Эти краткие заметки о сделанном и прожитым Ядовым базируются не только на моем многолетнем опыте дружеского общения с ним, но и на рассказанном им о себе в серии наших продолжительных электронных бесед, состоявшихся в последние годы.

1.

В начале весны 1968 года при мне известный ленинградский психолог Евгений Сергеевич Кузьмин (1923-1993) сказал: «Советская социология начинается с буквы “Я”». И по тому, как это было произнесено, я теперь могу утверждать, что то была не спонтанно родившаяся фраза, а итог рассуждений ученого, знавшего логику и процесс развития в СССР смежной с социологией науки – социальной психологии.

Тогда я понял только то, что буква «я» – не местоимение, и несколько позже осознал, что утверждение Кузьмина относилось к Владимиру Александровичу Ядову, фамилия и лицо которого незадолго до того момента нашли друг друга в моем сознании. В 1966-67 годах я не раз слышал от ленинградских психологов фамилию Ядов и многократно видел в НИИ комплексных социальных исследований стоящего в коридоре у слегка приоткрытых в комнату дверей курящего человека с продолговатым лицом, немного напоминающим молодого Бориса Пастернака. Наверное, я у кого-то спросил об этом человеке, столь необычным образом участвующим в семинарах, проходивших в комнате за дверями. Мне сказали, что это руководитель социологический лаборатории Ядов. Познакомились мы в 1968 году, четыре десятилетия назад.

Отчеканенные Кузьминым слова уже давно перестали восприниматься мною как метафора, они – правда, и я пытаюсь разгадать, как это он, всего пятью годами старше Ядова, смог столь емко и точно определить место и роль Ядова в постхрущевской российской социологии.

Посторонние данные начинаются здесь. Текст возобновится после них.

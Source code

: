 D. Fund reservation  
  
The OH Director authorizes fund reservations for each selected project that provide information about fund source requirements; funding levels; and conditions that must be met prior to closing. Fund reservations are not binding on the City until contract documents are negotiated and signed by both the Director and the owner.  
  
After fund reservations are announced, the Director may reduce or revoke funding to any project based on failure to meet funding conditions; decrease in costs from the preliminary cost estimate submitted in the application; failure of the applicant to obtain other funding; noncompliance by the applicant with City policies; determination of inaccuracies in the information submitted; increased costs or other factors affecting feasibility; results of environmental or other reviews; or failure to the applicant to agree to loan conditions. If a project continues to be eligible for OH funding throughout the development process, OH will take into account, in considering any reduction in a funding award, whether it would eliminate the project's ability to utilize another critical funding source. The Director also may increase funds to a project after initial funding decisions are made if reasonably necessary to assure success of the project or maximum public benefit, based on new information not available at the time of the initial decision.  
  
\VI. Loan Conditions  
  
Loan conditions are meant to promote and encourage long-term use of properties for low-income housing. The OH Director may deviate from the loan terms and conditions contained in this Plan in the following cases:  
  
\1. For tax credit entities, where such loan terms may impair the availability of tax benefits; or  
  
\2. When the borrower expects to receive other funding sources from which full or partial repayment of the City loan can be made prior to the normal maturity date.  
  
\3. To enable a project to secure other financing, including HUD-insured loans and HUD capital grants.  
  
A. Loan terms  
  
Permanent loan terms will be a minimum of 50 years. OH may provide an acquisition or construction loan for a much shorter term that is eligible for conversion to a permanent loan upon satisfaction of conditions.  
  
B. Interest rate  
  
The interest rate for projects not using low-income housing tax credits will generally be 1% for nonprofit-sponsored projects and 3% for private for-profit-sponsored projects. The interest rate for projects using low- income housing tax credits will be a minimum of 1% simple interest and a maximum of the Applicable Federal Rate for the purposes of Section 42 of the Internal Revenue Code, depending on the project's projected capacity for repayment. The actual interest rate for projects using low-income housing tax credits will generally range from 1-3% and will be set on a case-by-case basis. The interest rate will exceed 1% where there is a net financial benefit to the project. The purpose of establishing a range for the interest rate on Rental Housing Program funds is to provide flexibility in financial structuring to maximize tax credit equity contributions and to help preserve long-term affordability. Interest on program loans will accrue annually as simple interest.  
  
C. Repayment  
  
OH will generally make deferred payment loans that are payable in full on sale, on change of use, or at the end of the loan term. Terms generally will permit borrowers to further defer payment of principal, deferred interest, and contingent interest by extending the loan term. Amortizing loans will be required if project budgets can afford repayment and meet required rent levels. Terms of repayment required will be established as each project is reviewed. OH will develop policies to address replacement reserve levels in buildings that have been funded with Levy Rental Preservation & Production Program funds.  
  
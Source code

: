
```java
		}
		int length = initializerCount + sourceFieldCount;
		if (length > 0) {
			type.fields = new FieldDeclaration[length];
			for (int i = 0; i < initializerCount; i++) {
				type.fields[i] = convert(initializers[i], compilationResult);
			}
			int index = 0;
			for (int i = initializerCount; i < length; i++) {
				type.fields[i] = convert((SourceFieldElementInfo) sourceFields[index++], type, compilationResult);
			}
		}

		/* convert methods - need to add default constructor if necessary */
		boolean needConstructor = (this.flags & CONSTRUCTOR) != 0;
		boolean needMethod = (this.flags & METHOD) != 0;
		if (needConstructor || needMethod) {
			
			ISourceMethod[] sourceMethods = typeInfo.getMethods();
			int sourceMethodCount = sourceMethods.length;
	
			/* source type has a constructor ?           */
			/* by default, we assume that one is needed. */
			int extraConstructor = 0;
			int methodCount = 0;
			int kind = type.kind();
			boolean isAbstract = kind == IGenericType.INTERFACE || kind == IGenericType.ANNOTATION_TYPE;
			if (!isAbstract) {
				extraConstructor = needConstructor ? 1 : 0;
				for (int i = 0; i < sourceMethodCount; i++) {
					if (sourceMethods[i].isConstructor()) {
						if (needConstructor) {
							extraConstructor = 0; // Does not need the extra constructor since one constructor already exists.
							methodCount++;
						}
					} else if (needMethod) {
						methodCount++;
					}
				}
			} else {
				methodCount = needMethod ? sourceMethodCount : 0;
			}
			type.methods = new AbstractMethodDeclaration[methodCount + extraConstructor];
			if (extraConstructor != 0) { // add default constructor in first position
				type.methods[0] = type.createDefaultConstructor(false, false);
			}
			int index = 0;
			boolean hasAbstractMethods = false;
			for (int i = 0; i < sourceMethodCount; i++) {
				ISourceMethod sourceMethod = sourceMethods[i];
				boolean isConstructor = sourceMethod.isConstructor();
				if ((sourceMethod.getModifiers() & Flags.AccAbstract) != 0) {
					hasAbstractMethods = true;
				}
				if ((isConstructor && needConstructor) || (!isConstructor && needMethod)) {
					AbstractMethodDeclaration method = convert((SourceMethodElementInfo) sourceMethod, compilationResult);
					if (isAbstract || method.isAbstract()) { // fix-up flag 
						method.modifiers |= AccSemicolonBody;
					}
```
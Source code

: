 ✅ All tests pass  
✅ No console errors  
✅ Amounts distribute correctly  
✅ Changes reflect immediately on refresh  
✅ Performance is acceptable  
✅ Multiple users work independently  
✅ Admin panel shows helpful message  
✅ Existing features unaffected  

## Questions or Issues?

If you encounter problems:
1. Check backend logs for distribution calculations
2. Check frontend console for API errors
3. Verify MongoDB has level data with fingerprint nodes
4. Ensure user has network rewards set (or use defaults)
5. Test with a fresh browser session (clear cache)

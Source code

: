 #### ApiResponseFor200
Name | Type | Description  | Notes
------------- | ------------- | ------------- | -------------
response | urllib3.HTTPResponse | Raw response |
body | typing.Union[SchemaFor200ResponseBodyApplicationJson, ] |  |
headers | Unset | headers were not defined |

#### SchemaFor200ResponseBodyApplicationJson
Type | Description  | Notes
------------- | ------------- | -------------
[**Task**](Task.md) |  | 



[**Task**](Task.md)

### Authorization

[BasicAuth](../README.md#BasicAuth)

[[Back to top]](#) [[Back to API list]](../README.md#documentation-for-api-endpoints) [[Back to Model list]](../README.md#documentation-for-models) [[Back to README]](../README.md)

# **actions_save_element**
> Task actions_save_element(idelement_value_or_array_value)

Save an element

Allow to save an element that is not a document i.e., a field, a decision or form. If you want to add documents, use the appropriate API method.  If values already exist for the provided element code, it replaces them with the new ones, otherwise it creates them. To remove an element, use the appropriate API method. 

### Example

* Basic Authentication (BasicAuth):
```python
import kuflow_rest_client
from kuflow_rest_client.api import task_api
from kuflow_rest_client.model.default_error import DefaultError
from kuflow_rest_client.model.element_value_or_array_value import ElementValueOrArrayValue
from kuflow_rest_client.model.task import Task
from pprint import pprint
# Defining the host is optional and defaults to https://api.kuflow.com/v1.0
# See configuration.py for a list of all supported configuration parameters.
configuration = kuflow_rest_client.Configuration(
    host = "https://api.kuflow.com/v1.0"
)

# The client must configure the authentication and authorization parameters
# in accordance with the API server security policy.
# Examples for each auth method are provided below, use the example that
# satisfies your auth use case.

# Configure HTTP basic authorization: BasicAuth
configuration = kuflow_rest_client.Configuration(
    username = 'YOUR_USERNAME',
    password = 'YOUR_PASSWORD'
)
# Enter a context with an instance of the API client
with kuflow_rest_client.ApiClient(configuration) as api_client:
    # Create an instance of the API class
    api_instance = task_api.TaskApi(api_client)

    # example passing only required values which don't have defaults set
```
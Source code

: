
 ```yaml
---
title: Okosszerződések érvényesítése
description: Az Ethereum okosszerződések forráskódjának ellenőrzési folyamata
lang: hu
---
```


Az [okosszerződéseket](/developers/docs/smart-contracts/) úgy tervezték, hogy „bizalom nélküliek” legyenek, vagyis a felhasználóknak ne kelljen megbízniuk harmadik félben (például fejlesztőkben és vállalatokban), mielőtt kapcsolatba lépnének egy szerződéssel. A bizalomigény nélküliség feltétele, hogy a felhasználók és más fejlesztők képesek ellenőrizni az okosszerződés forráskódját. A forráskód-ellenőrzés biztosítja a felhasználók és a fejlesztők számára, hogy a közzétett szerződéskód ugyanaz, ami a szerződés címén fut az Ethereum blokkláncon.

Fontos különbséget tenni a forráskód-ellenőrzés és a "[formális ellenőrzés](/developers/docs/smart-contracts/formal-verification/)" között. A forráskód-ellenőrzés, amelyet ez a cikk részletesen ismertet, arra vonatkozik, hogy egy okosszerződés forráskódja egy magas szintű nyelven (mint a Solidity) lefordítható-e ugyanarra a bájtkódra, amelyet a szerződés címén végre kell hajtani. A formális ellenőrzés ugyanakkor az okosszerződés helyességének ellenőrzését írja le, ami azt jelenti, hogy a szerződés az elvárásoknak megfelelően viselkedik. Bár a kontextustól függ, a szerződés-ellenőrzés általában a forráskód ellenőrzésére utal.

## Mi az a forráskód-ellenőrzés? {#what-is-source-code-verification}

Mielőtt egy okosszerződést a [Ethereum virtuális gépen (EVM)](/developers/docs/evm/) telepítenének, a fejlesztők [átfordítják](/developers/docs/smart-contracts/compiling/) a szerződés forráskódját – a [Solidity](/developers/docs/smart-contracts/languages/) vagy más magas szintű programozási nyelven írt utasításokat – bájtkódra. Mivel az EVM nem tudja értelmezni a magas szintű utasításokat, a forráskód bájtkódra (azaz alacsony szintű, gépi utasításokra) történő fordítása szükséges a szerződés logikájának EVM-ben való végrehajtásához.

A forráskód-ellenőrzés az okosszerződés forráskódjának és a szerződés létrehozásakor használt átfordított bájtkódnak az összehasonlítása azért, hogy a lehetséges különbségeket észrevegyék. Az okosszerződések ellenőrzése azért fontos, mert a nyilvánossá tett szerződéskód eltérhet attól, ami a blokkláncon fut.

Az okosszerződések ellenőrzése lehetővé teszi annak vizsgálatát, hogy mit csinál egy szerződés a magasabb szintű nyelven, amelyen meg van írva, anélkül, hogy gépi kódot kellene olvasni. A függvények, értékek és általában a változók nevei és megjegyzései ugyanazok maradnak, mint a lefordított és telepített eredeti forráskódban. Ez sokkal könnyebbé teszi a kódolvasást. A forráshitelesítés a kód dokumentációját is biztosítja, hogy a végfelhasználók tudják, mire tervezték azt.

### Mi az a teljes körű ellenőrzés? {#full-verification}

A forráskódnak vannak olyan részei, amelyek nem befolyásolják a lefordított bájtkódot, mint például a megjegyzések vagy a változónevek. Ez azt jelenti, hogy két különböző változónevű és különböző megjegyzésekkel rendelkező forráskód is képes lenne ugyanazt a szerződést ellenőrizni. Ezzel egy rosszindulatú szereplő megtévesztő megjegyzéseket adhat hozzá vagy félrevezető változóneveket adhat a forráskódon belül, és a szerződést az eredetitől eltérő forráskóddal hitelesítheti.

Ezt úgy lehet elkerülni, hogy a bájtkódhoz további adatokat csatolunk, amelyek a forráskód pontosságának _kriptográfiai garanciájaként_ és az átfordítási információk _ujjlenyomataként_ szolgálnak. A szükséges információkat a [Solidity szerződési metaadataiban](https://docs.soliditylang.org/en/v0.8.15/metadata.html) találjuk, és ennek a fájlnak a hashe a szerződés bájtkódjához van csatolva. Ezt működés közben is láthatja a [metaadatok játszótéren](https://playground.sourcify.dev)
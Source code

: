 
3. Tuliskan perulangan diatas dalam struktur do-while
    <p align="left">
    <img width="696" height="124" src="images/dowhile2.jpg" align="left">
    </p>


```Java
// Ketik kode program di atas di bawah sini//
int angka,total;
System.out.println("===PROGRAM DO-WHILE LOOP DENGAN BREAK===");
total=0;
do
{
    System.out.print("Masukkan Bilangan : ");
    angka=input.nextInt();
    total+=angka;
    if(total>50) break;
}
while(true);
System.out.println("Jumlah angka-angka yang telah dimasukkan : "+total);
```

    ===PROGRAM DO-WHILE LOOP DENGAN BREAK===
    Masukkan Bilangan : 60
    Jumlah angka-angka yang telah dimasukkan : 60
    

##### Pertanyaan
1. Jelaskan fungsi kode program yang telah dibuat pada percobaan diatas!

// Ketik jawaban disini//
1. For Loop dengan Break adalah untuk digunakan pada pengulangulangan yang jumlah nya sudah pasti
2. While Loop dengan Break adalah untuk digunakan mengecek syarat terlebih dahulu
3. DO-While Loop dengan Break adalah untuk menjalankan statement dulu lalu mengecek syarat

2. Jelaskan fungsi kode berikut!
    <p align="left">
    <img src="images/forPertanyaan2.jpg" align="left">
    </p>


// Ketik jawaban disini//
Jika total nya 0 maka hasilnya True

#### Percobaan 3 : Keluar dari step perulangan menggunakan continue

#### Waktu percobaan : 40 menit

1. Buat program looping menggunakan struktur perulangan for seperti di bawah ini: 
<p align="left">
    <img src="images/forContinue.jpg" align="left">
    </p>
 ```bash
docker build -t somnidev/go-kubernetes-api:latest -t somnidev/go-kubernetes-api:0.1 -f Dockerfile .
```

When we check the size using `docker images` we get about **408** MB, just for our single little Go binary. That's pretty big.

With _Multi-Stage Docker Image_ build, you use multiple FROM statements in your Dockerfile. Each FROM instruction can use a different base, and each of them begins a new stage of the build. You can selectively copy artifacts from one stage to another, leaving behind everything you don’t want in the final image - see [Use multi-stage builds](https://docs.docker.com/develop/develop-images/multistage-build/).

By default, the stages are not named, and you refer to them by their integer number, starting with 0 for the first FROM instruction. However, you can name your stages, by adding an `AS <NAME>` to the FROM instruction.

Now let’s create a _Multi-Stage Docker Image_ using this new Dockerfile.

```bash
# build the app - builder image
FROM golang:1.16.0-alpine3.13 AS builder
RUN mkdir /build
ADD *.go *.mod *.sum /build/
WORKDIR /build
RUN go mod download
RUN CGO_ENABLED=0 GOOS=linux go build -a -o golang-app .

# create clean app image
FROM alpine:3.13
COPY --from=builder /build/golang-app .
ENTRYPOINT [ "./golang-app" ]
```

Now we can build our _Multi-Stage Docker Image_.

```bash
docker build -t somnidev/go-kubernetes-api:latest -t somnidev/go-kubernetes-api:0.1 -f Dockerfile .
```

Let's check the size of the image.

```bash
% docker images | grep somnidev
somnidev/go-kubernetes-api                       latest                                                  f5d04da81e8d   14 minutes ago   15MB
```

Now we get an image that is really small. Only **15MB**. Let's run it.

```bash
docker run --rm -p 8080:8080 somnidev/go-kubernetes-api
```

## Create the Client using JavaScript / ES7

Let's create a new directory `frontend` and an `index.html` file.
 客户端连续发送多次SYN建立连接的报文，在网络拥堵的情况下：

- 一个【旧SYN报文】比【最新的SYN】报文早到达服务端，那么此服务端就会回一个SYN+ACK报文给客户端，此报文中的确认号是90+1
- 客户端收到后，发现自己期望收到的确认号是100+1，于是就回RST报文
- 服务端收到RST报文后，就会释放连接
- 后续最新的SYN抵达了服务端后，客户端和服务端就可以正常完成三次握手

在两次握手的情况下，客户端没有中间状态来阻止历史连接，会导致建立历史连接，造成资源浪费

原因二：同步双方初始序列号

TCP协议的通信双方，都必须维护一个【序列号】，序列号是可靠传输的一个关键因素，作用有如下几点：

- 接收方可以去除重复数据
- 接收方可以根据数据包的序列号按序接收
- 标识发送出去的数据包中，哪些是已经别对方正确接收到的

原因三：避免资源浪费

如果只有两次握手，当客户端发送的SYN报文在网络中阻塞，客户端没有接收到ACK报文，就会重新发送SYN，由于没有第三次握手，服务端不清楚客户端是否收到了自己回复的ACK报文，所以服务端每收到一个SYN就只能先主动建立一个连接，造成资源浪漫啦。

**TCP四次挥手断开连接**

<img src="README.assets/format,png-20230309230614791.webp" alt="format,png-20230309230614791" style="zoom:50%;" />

Тогда Ядову не было и сорока лет и невозможно было сказать, что будет им сделано в следующие годы. Вывод один: как ученый, изучавший механизмы зарождения науки, Кузьмин понимал, что сделанное Ядовым уже к тому времени – фундаментально, навсегда; как социальный психолог он мог оценить редкостный тип личности Ядова, увидеть его харизму и обнаружить в нем уникального лидера; наконец, как человек цельный, переживший раскулачивание и в 18 лет ставший на фронте инвалидом, он распознал сильный гражданский потенциал Ядова.

2.

После окончания философского факультета ЛГУ Ядова рекомендовали в аспирантуру, но сразу приступить к обучению не получилось. В 1952 году его исключили из партии, обвинив в том, что он при вступлении в КПСС «не написал правду», скрыл, что его отец в 1928 г. состоял в зиновьевской оппозиции. На парткомиссии он объяснял, что отец никогда ему об этом не рассказывал, а когда на втором курсе он вступал в партию, его отец был не только давно восстановлен в партии, но преподавал в вузе историю КПСС. Этого никто не слушал: с интервалом в десять минут их с отцом из партии исключили. Об аспирантуре можно было забыть, и он пошел работать на завод, став учеником слесаря-лекальщика. Вскоре цеховая парторганизация поручила ему вести политзанятия и… предложила вступить кандидатом в КПСС. Биографию его они знали. По воспоминаниям Ядова, он тогда «был совершенным хунвейбином и с радостью подал заявление» . Пока дела шли по инстанциям, умер Сталин. И все завершилось как в кино: вместе с отцом его исключали, вместе в один день их восстановили в партии. После этого путь в аспирантуру был открыт.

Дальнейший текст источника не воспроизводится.